What you should do – Every line holding "router" should be copied from the records below.

(Plain-text document sources)

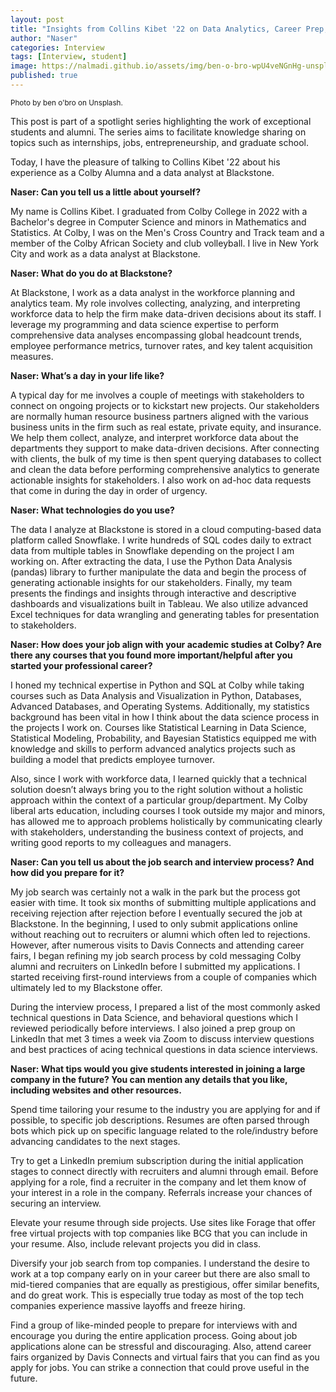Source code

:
 ```yaml
---
layout: post
title: "Insights from Collins Kibet '22 on Data Analytics, Career Prep, and the Job Hunt"
author: "Naser"
categories: Interview
tags: [Interview, student]
image: https://nalmadi.github.io/assets/img/ben-o-bro-wpU4veNGnHg-unsplash.jpg
published: true
---
```

<meta name="image" property="og:image" content="https://nalmadi.github.io/assets/img/ben-o-bro-wpU4veNGnHg-unsplash.jpg">
<sup>Photo by ben o'bro on Unsplash.</sup>
  

This post is part of a spotlight series highlighting the work of exceptional students and alumni.  The series aims to facilitate knowledge sharing on topics such as internships, jobs, entrepreneurship, and graduate school.  


Today, I have the pleasure of talking to Collins Kibet '22 about his experience as a Colby Alumna and a data analyst at Blackstone.


**Naser: Can you tell us a little about yourself?**

My name is Collins Kibet. I graduated from Colby College in 2022 with a Bachelor's degree in Computer Science and minors in Mathematics and Statistics. At Colby, I was on the Men's Cross Country and Track team and a member of the Colby African Society and club volleyball. I live in New York City and work as a data analyst at Blackstone.

**Naser: What do you do at Blackstone?**

At Blackstone, I work as a data analyst in the workforce planning and analytics team. My role involves collecting, analyzing, and interpreting workforce data to help the firm make data-driven decisions about its staff. I leverage my programming and data science expertise to perform comprehensive data analyses encompassing global headcount trends, employee performance metrics, turnover rates, and key talent acquisition measures. 

**Naser: What’s a day in your life like?**

A typical day for me involves a couple of meetings with stakeholders to connect on ongoing projects or to kickstart new projects. Our stakeholders are normally human resource business partners aligned with the various business units in the firm such as real estate, private equity, and insurance. We help them collect, analyze, and interpret workforce data about the departments they support to make data-driven decisions. After connecting with clients, the bulk of my time is then spent querying databases to collect and clean the data before performing comprehensive analytics to generate actionable insights for stakeholders. I also work on ad-hoc data requests that come in during the day in order of urgency.

**Naser: What technologies do you use?**



The data I analyze at Blackstone is stored in a cloud computing-based data platform called Snowflake. I write hundreds of SQL codes daily to extract data from multiple tables in Snowflake depending on the project I am working on. After extracting the data, I use the Python Data Analysis (pandas) library to further manipulate the data and begin the process of generating actionable insights for our stakeholders. Finally, my team presents the findings and insights through interactive and descriptive dashboards and visualizations built in Tableau. We also utilize advanced Excel techniques for data wrangling and generating tables for presentation to stakeholders.

**Naser: How does your job align with your academic studies at Colby? Are there any courses that you found more important/helpful after you started your professional career?**

I honed my technical expertise in Python and SQL at Colby while taking courses such as Data Analysis and Visualization in Python, Databases, Advanced Databases, and Operating Systems. Additionally, my statistics background has been vital in how I think about the data science process in the projects I work on. Courses like Statistical Learning in Data Science, Statistical Modeling, Probability, and Bayesian Statistics equipped me with knowledge and skills to perform advanced analytics projects such as building a model that predicts employee turnover. 

Also, since I work with workforce data, I learned quickly that a technical solution doesn’t always bring you to the right solution without a holistic approach within the context of a particular group/department. My Colby liberal arts education, including courses I took outside my major and minors, has allowed me to approach problems holistically by communicating clearly with stakeholders, understanding the business context of projects, and writing good reports to my colleagues and managers.

**Naser: Can you tell us about the job search and interview process? And how did you prepare for it?**

My job search was certainly not a walk in the park but the process got easier with time. It took six months of submitting multiple applications and receiving rejection after rejection before I eventually secured the job at Blackstone. In the beginning, I used to only submit applications online without reaching out to recruiters or alumni which often led to rejections. However, after numerous visits to Davis Connects and attending career fairs, I began refining my job search process by cold messaging Colby alumni and recruiters on LinkedIn before I submitted my applications. I started receiving first-round interviews from a couple of companies which ultimately led to my Blackstone offer. 

During the interview process, I prepared a list of the most commonly asked technical questions in Data Science, and behavioral questions which I reviewed periodically before interviews. I also joined a prep group on LinkedIn that met 3 times a week via Zoom to discuss interview questions and best practices of acing technical questions in data science interviews. 

**Naser: What tips would you give students interested in joining a large company in the future? You can mention any details that you like, including websites and other resources.**



Spend time tailoring your resume to the industry you are applying for and if possible, to specific job descriptions. Resumes are often parsed through bots which pick up on specific language related to the role/industry before advancing candidates to the next stages.

Try to get a LinkedIn premium subscription during the initial application stages to connect directly with recruiters and alumni through email. Before applying for a role, find a recruiter in the company and let them know of your interest in a role in the company. Referrals increase your chances of securing an interview.

Elevate your resume through side projects. Use sites like Forage that offer free virtual projects with top companies like BCG that you can include in your resume. Also, include relevant projects you did in class.

Diversify your job search from top companies. I understand the desire to work at a top company early on in your career but there are also small to mid-tiered companies that are equally as prestigious, offer similar benefits, and do great work. This is especially true today as most of the top tech companies experience massive layoffs and freeze hiring. 

Find a group of like-minded people to prepare for interviews with and encourage you during the entire application process. Going about job applications alone can be stressful and discouraging. Also, attend career fairs organized by Davis Connects and virtual fairs that you can find as you apply for jobs. You can strike a connection that could prove useful in the future.
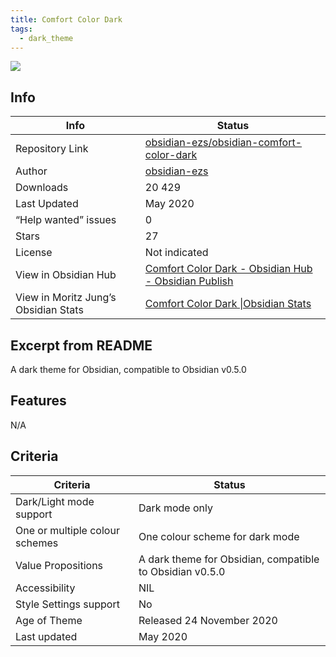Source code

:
 ```yaml
---
title: Comfort Color Dark
tags:
  - dark_theme
---
```


<img src="https://raw.githubusercontent.com/obsidian-ezs/obsidian-comfort-color-dark/refs/heads/master/screencap.png">

## Info

|Info|Status|
|---|---|
|Repository Link|[obsidian-ezs/obsidian-comfort-color-dark](https://github.com/obsidian-ezs/obsidian-comfort-color-dark)|
|Author|[obsidian-ezs](https://github.com/obsidian-ezs)|
|Downloads|20 429|
|Last Updated|May 2020|
|“Help wanted” issues|0|
|Stars|27|
|License|Not indicated|
|View in Obsidian Hub|[Comfort Color Dark \- Obsidian Hub \- Obsidian Publish](https://publish.obsidian.md/hub/02+-+Community+Expansions/02.05+All+Community+Expansions/Themes/Comfort+color+dark)|
|View in Moritz Jung’s Obsidian Stats|[Comfort Color Dark \|Obsidian Stats](https://www.moritzjung.dev/obsidian-stats/themes/comfort-color-dark/)|

## Excerpt from README

A dark theme for Obsidian, compatible to Obsidian v0.5.0

## Features

N/A

## Criteria

|Criteria|Status|
|---|---|
|Dark/Light mode support|Dark mode only|
|One or multiple colour schemes|One colour scheme for dark mode|
|Value Propositions|A dark theme for Obsidian, compatible to Obsidian v0.5.0|
|Accessibility|NIL|
|Style Settings support|No|
|Age of Theme|Released 24 November 2020|
|Last updated|May 2020|

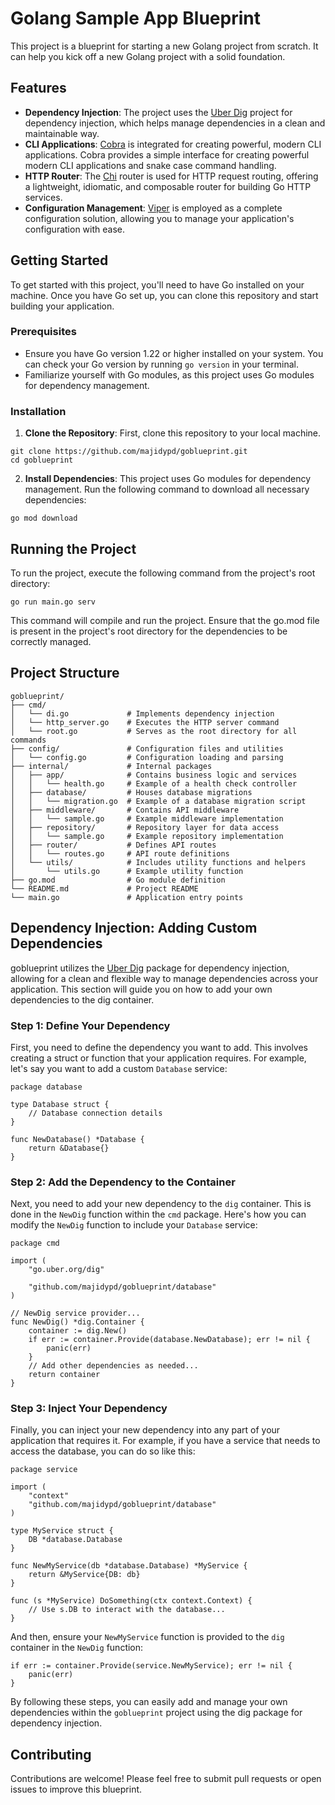 # Golang Sample App Blueprint

This project is a blueprint for starting a new Golang project from scratch. It can help you kick off a new Golang project with a solid foundation.

## Features

- **Dependency Injection**: The project uses the [Uber Dig](https://github.com/uber-go/dig) project for dependency injection, which helps manage dependencies in a clean and maintainable way.
- **CLI Applications**: [Cobra](https://github.com/spf13/cobra) is integrated for creating powerful, modern CLI applications. Cobra provides a simple interface for creating powerful modern CLI applications and snake case command handling.
- **HTTP Router**: The [Chi](https://github.com/go-chi/chi) router is used for HTTP request routing, offering a lightweight, idiomatic, and composable router for building Go HTTP services.
- **Configuration Management**: [Viper](https://github.com/spf13/viper) is employed as a complete configuration solution, allowing you to manage your application's configuration with ease.

## Getting Started

To get started with this project, you'll need to have Go installed on your machine. Once you have Go set up, you can clone this repository and start building your application.

### Prerequisites

- Ensure you have Go version  1.22 or higher installed on your system. You can check your Go version by running `go version` in your terminal.
- Familiarize yourself with Go modules, as this project uses Go modules for dependency management.

### Installation

1. **Clone the Repository**: First, clone this repository to your local machine.
```
git clone https://github.com/majidypd/goblueprint.git
cd goblueprint
```

2. **Install Dependencies**: This project uses Go modules for dependency management. Run the following command to download all necessary dependencies:
```
go mod download
```

## Running the Project
To run the project, execute the following command from the project's root directory:
```
go run main.go serv 
```
This command will compile and run the project. Ensure that the go.mod file is present in the project's root directory for the dependencies to be correctly managed.

## Project Structure
```
goblueprint/
├── cmd/                  
│   └── di.go             # Implements dependency injection
│   └── http_server.go    # Executes the HTTP server command
│   └── root.go           # Serves as the root directory for all commands
├── config/               # Configuration files and utilities
│   └── config.go         # Configuration loading and parsing
├── internal/             # Internal packages
│   ├── app/              # Contains business logic and services
│   │   └── health.go     # Example of a health check controller
│   ├── database/         # Houses database migrations
│   │   └── migration.go  # Example of a database migration script
│   ├── middleware/       # Contains API middleware
│   │   └── sample.go     # Example middleware implementation
│   ├── repository/       # Repository layer for data access
│   │   └── sample.go     # Example repository implementation
│   ├── router/           # Defines API routes
│   │   └── routes.go     # API route definitions
│   └── utils/            # Includes utility functions and helpers
│       └── utils.go      # Example utility function
├── go.mod                # Go module definition
└── README.md             # Project README
└── main.go               # Application entry points
```

## Dependency Injection: Adding Custom Dependencies
goblueprint utilizes the [Uber Dig](https://github.com/uber-go/dig) package for dependency injection, allowing for a clean and flexible way to manage dependencies across your application. This section will guide you on how to add your own dependencies to the dig container.

### Step 1: Define Your Dependency
First, you need to define the dependency you want to add. This involves creating a struct or function that your application requires. For example, let's say you want to add a custom `Database` service:
```
package database

type Database struct {
    // Database connection details
}

func NewDatabase() *Database {
    return &Database{}
}
```
### Step 2: Add the Dependency to the Container
Next, you need to add your new dependency to the `dig` container. This is done in the `NewDig` function within the `cmd` package. Here's how you can modify the `NewDig` function to include your `Database` service:
```
package cmd

import (
    "go.uber.org/dig"

    "github.com/majidypd/goblueprint/database"
)

// NewDig service provider...
func NewDig() *dig.Container {
    container := dig.New()
    if err := container.Provide(database.NewDatabase); err != nil {
        panic(err)
    }
    // Add other dependencies as needed...
    return container
}
```

### Step 3: Inject Your Dependency
Finally, you can inject your new dependency into any part of your application that requires it. For example, if you have a service that needs to access the database, you can do so like this:
```
package service

import (
    "context"
    "github.com/majidypd/goblueprint/database"
)

type MyService struct {
    DB *database.Database
}

func NewMyService(db *database.Database) *MyService {
    return &MyService{DB: db}
}

func (s *MyService) DoSomething(ctx context.Context) {
    // Use s.DB to interact with the database...
}
```
And then, ensure your `NewMyService` function is provided to the `dig` container in the `NewDig` function:
```
if err := container.Provide(service.NewMyService); err != nil {
    panic(err)
}

```
By following these steps, you can easily add and manage your own dependencies within the `goblueprint` project using the dig package for dependency injection.
## Contributing

Contributions are welcome! Please feel free to submit pull requests or open issues to improve this blueprint.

Output below –
- **HTTP Router**: The [Chi](https://github.com/go-chi/chi) router is used for HTTP request routing, offering a lightweight, idiomatic, and composable router for building Go HTTP services.
│   ├── router/           # Defines API routes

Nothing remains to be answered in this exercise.